##### Input records
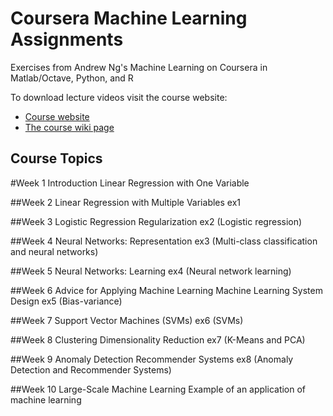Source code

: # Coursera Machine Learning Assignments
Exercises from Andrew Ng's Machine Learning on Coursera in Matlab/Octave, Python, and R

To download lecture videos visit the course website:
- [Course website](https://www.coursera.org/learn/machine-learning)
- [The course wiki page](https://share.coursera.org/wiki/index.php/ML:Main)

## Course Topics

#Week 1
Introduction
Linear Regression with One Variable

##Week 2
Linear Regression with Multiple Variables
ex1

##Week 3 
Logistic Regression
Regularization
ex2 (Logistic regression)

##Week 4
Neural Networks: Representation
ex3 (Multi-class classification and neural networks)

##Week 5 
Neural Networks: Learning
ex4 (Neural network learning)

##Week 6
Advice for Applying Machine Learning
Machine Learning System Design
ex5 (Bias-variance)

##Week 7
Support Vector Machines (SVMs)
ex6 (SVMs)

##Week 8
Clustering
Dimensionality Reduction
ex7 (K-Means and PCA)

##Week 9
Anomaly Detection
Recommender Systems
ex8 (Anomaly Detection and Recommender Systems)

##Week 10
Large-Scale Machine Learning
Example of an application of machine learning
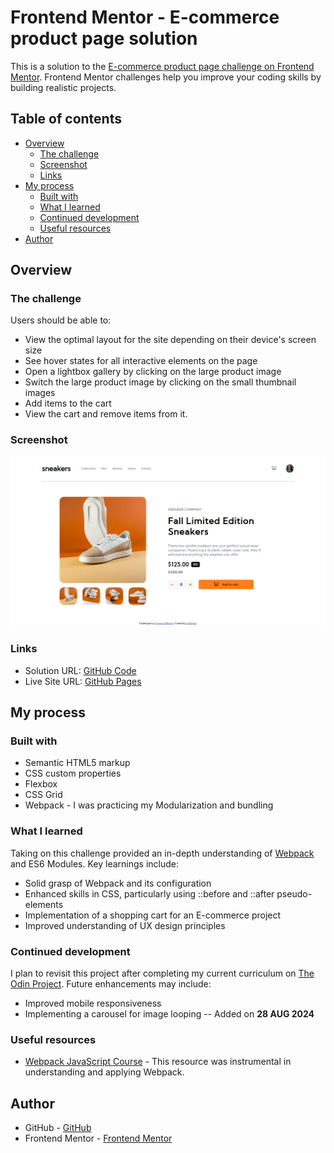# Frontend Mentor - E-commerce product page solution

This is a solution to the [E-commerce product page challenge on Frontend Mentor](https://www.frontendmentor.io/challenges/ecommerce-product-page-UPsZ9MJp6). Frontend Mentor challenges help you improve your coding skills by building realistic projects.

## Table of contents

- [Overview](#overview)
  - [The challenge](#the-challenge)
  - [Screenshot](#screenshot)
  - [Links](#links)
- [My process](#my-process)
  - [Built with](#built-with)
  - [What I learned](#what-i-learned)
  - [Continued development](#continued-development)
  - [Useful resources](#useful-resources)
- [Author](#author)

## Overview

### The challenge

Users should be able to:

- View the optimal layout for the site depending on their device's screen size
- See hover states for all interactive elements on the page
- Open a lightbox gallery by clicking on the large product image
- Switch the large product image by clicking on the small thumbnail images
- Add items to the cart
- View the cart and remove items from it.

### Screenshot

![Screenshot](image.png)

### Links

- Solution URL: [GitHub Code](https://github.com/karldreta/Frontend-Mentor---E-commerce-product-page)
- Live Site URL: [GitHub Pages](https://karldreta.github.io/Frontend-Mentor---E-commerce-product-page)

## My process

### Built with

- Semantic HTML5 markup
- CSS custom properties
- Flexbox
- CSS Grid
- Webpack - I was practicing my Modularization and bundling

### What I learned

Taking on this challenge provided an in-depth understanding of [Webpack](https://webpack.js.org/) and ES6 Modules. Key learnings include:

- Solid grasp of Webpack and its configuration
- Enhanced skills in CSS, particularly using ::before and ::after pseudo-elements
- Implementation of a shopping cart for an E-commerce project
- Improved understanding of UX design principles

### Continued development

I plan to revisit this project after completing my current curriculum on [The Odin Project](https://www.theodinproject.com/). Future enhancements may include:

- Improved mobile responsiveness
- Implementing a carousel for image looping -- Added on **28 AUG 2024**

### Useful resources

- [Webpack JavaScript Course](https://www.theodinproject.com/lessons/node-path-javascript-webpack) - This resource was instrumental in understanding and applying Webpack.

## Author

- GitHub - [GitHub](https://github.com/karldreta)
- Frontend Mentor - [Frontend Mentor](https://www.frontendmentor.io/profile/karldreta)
##########
# Required action:
Word for word, restate every line of the listing, omitting the pictures.

# Answer box:
Source code

: # Coursera Machine Learning Assignments
Exercises from Andrew Ng's Machine Learning on Coursera in Matlab/Octave, Python, and R

To download lecture videos visit the course website:
- [Course website](https://www.coursera.org/learn/machine-learning)
- [The course wiki page](https://share.coursera.org/wiki/index.php/ML:Main)

## Course Topics

#Week 1
Introduction
Linear Regression with One Variable

##Week 2
Linear Regression with Multiple Variables
ex1

##Week 3 
Logistic Regression
Regularization
ex2 (Logistic regression)

##Week 4
Neural Networks: Representation
ex3 (Multi-class classification and neural networks)

##Week 5 
Neural Networks: Learning
ex4 (Neural network learning)

##Week 6
Advice for Applying Machine Learning
Machine Learning System Design
ex5 (Bias-variance)

##Week 7
Support Vector Machines (SVMs)
ex6 (SVMs)

##Week 8
Clustering
Dimensionality Reduction
ex7 (K-Means and PCA)

##Week 9
Anomaly Detection
Recommender Systems
ex8 (Anomaly Detection and Recommender Systems)

##Week 10
Large-Scale Machine Learning
Example of an application of machine learning
# Frontend Mentor - E-commerce product page solution

This is a solution to the [E-commerce product page challenge on Frontend Mentor](https://www.frontendmentor.io/challenges/ecommerce-product-page-UPsZ9MJp6). Frontend Mentor challenges help you improve your coding skills by building realistic projects.

## Table of contents

- [Overview](#overview)
  - [The challenge](#the-challenge)
  - [Screenshot](#screenshot)
  - [Links](#links)
- [My process](#my-process)
  - [Built with](#built-with)
  - [What I learned](#what-i-learned)
  - [Continued development](#continued-development)
  - [Useful resources](#useful-resources)
- [Author](#author)

## Overview

### The challenge

Users should be able to:

- View the optimal layout for the site depending on their device's screen size
- See hover states for all interactive elements on the page
- Open a lightbox gallery by clicking on the large product image
- Switch the large product image by clicking on the small thumbnail images
- Add items to the cart
- View the cart and remove items from it.

### Screenshot

![Screenshot](image.png)

### Links

- Solution URL: [GitHub Code](https://github.com/karldreta/Frontend-Mentor---E-commerce-product-page)
- Live Site URL: [GitHub Pages](https://karldreta.github.io/Frontend-Mentor---E-commerce-product-page)

## My process

### Built with

- Semantic HTML5 markup
- CSS custom properties
- Flexbox
- CSS Grid
- Webpack - I was practicing my Modularization and bundling

### What I learned

Taking on this challenge provided an in-depth understanding of [Webpack](https://webpack.js.org/) and ES6 Modules. Key learnings include:

- Solid grasp of Webpack and its configuration
- Enhanced skills in CSS, particularly using ::before and ::after pseudo-elements
- Implementation of a shopping cart for an E-commerce project
- Improved understanding of UX design principles

### Continued development

I plan to revisit this project after completing my current curriculum on [The Odin Project](https://www.theodinproject.com/). Future enhancements may include:

- Improved mobile responsiveness
- Implementing a carousel for image looping -- Added on **28 AUG 2024**

### Useful resources

- [Webpack JavaScript Course](https://www.theodinproject.com/lessons/node-path-javascript-webpack) - This resource was instrumental in understanding and applying Webpack.

## Author

- GitHub - [GitHub](https://github.com/karldreta)
- Frontend Mentor - [Frontend Mentor](https://www.frontendmentor.io/profile/karldreta)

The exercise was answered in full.